-- Records supplied follows --

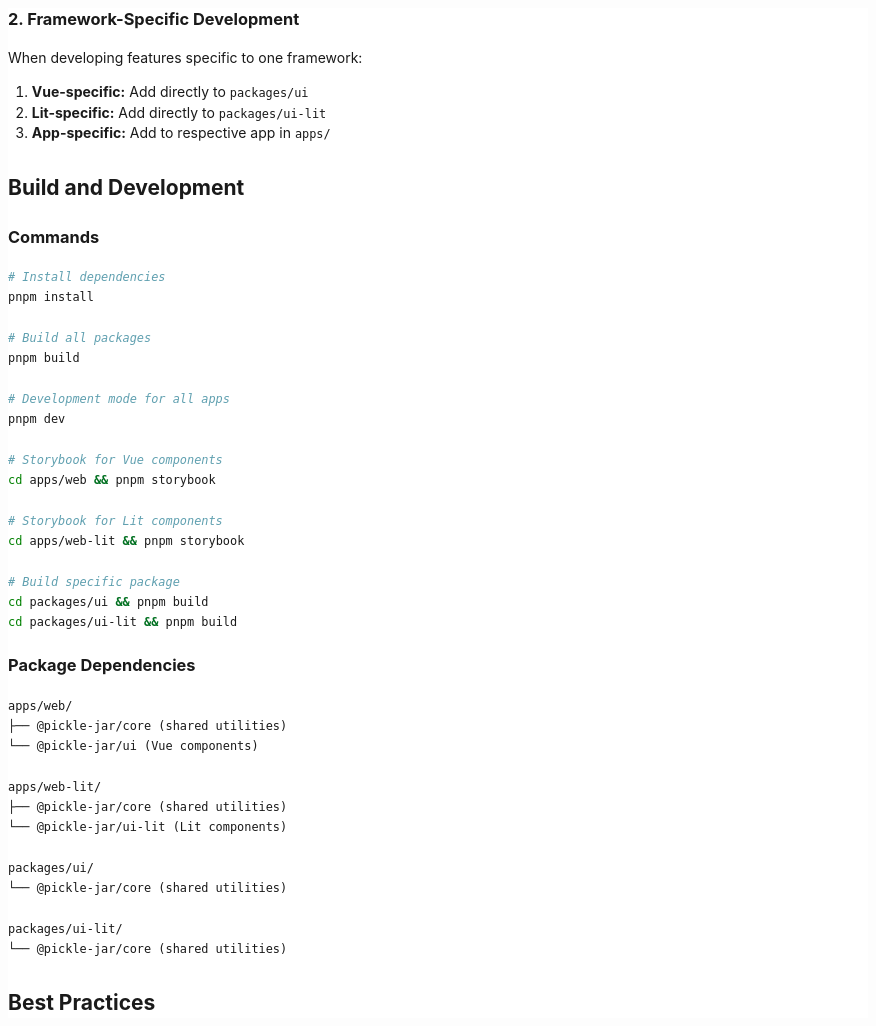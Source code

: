 ### 2. Framework-Specific Development

When developing features specific to one framework:

1. **Vue-specific:** Add directly to `packages/ui`
2. **Lit-specific:** Add directly to `packages/ui-lit`
3. **App-specific:** Add to respective app in `apps/`

## Build and Development

### Commands

```bash
# Install dependencies
pnpm install

# Build all packages
pnpm build

# Development mode for all apps
pnpm dev

# Storybook for Vue components
cd apps/web && pnpm storybook

# Storybook for Lit components
cd apps/web-lit && pnpm storybook

# Build specific package
cd packages/ui && pnpm build
cd packages/ui-lit && pnpm build
```

### Package Dependencies

```
apps/web/
├── @pickle-jar/core (shared utilities)
└── @pickle-jar/ui (Vue components)

apps/web-lit/
├── @pickle-jar/core (shared utilities)
└── @pickle-jar/ui-lit (Lit components)

packages/ui/
└── @pickle-jar/core (shared utilities)

packages/ui-lit/
└── @pickle-jar/core (shared utilities)
```

## Best Practices
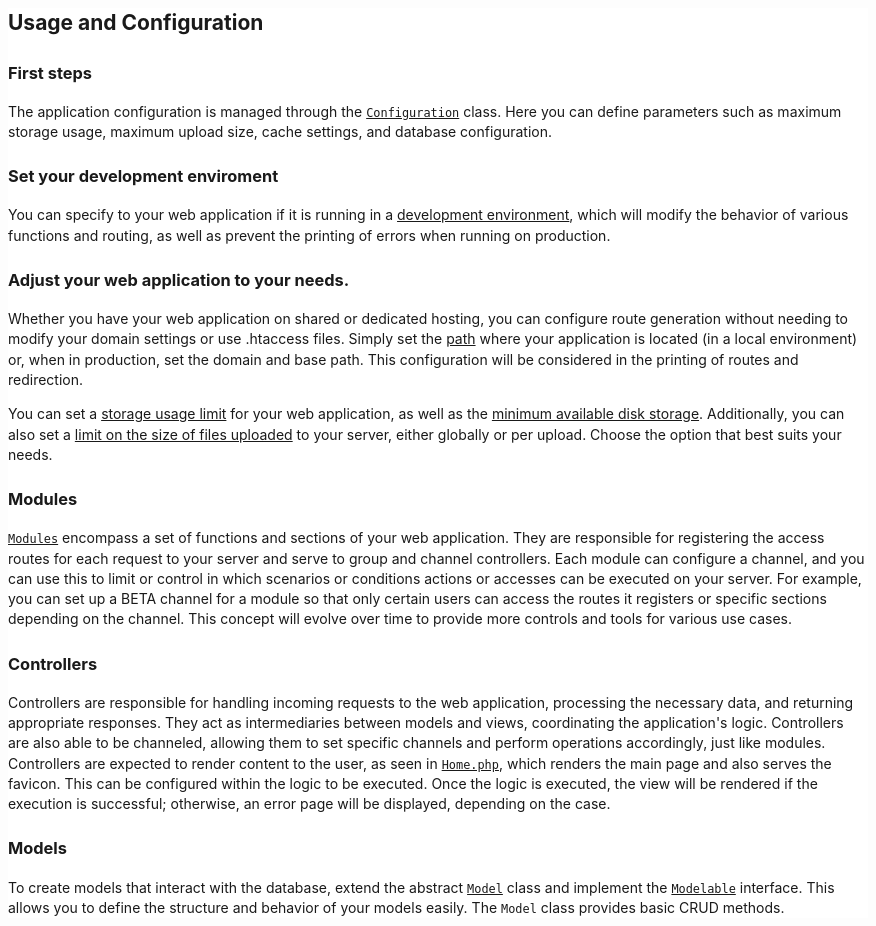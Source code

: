 
## Usage and Configuration

### First steps

The application configuration is managed through the [`Configuration`](App/Core/Application/Configuration.php) class. Here you can define parameters such as maximum storage usage, maximum upload size, cache settings, and database configuration.

### Set your development enviroment
You can specify to your web application if it is running in a [development environment](App/Core/Application/Configuration.php#L47), which will modify the behavior of various functions and routing, as well as prevent the printing of errors when running on production.

### Adjust your web application to your needs.
Whether you have your web application on shared or dedicated hosting, you can configure route generation without needing to modify your domain settings or use .htaccess files. Simply set the [path](App/Core/Application/Configuration.php#L21) where your application is located (in a local environment) or, when in production, set the domain and base path. This configuration will be considered in the printing of routes and redirection.

You can set a [storage usage limit](App/Core/Application/Configuration.php#L96) for your web application, as well as the [minimum available disk storage](App/Core/Application/Configuration.php#L101). Additionally, you can also set a [limit on the size of files uploaded](App/Core/Application/Configuration.php#L107) to your server, either globally or per upload. Choose the option that best suits your needs.

### Modules

[`Modules`](App/Core/Framework/Abstracts/Module.php) encompass a set of functions and sections of your web application. They are responsible for registering the access routes for each request to your server and serve to group and channel controllers. Each module can configure a channel, and you can use this to limit or control in which scenarios or conditions actions or accesses can be executed on your server. For example, you can set up a BETA channel for a module so that only certain users can access the routes it registers or specific sections depending on the channel. This concept will evolve over time to provide more controls and tools for various use cases.

### Controllers
Controllers are responsible for handling incoming requests to the web application, processing the necessary data, and returning appropriate responses. They act as intermediaries between models and views, coordinating the application's logic. Controllers are also able to be channeled, allowing them to set specific channels and perform operations accordingly, just like modules. Controllers are expected to render content to the user, as seen in [`Home.php`](App/Controllers/Index/Home.php), which renders the main page and also serves the favicon. This can be configured within the logic to be executed. Once the logic is executed, the view will be rendered if the execution is successful; otherwise, an error page will be displayed, depending on the case.

### Models
To create models that interact with the database, extend the abstract [`Model`](App/Core/Framework/Model.php) class and implement the [`Modelable`](App/Core/Framework/Interfaces/Modelable.php) interface. This allows you to define the structure and behavior of your models easily. The `Model` class provides basic CRUD methods.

-- Records supplied concluded --

▶ Work item:
The full listing above, duplicated exactly and without its pictures, is the answer.

▶ Response for this exercise:
Source code

: ### 2. Framework-Specific Development

When developing features specific to one framework:

1. **Vue-specific:** Add directly to `packages/ui`
2. **Lit-specific:** Add directly to `packages/ui-lit`
3. **App-specific:** Add to respective app in `apps/`

## Build and Development

### Commands

```bash
# Install dependencies
pnpm install

# Build all packages
pnpm build

# Development mode for all apps
pnpm dev

# Storybook for Vue components
cd apps/web && pnpm storybook

# Storybook for Lit components
cd apps/web-lit && pnpm storybook

# Build specific package
cd packages/ui && pnpm build
cd packages/ui-lit && pnpm build
```

### Package Dependencies

```
apps/web/
├── @pickle-jar/core (shared utilities)
└── @pickle-jar/ui (Vue components)

apps/web-lit/
├── @pickle-jar/core (shared utilities)
└── @pickle-jar/ui-lit (Lit components)

packages/ui/
└── @pickle-jar/core (shared utilities)

packages/ui-lit/
└── @pickle-jar/core (shared utilities)
```

## Best Practices
Source code

: 
## Usage and Configuration

### First steps

The application configuration is managed through the [`Configuration`](App/Core/Application/Configuration.php) class. Here you can define parameters such as maximum storage usage, maximum upload size, cache settings, and database configuration.

### Set your development enviroment
You can specify to your web application if it is running in a [development environment](App/Core/Application/Configuration.php#L47), which will modify the behavior of various functions and routing, as well as prevent the printing of errors when running on production.

### Adjust your web application to your needs.
Whether you have your web application on shared or dedicated hosting, you can configure route generation without needing to modify your domain settings or use .htaccess files. Simply set the [path](App/Core/Application/Configuration.php#L21) where your application is located (in a local environment) or, when in production, set the domain and base path. This configuration will be considered in the printing of routes and redirection.

You can set a [storage usage limit](App/Core/Application/Configuration.php#L96) for your web application, as well as the [minimum available disk storage](App/Core/Application/Configuration.php#L101). Additionally, you can also set a [limit on the size of files uploaded](App/Core/Application/Configuration.php#L107) to your server, either globally or per upload. Choose the option that best suits your needs.

### Modules

[`Modules`](App/Core/Framework/Abstracts/Module.php) encompass a set of functions and sections of your web application. They are responsible for registering the access routes for each request to your server and serve to group and channel controllers. Each module can configure a channel, and you can use this to limit or control in which scenarios or conditions actions or accesses can be executed on your server. For example, you can set up a BETA channel for a module so that only certain users can access the routes it registers or specific sections depending on the channel. This concept will evolve over time to provide more controls and tools for various use cases.

### Controllers
Controllers are responsible for handling incoming requests to the web application, processing the necessary data, and returning appropriate responses. They act as intermediaries between models and views, coordinating the application's logic. Controllers are also able to be channeled, allowing them to set specific channels and perform operations accordingly, just like modules. Controllers are expected to render content to the user, as seen in [`Home.php`](App/Controllers/Index/Home.php), which renders the main page and also serves the favicon. This can be configured within the logic to be executed. Once the logic is executed, the view will be rendered if the execution is successful; otherwise, an error page will be displayed, depending on the case.

### Models
To create models that interact with the database, extend the abstract [`Model`](App/Core/Framework/Model.php) class and implement the [`Modelable`](App/Core/Framework/Interfaces/Modelable.php) interface. This allows you to define the structure and behavior of your models easily. The `Model` class provides basic CRUD methods.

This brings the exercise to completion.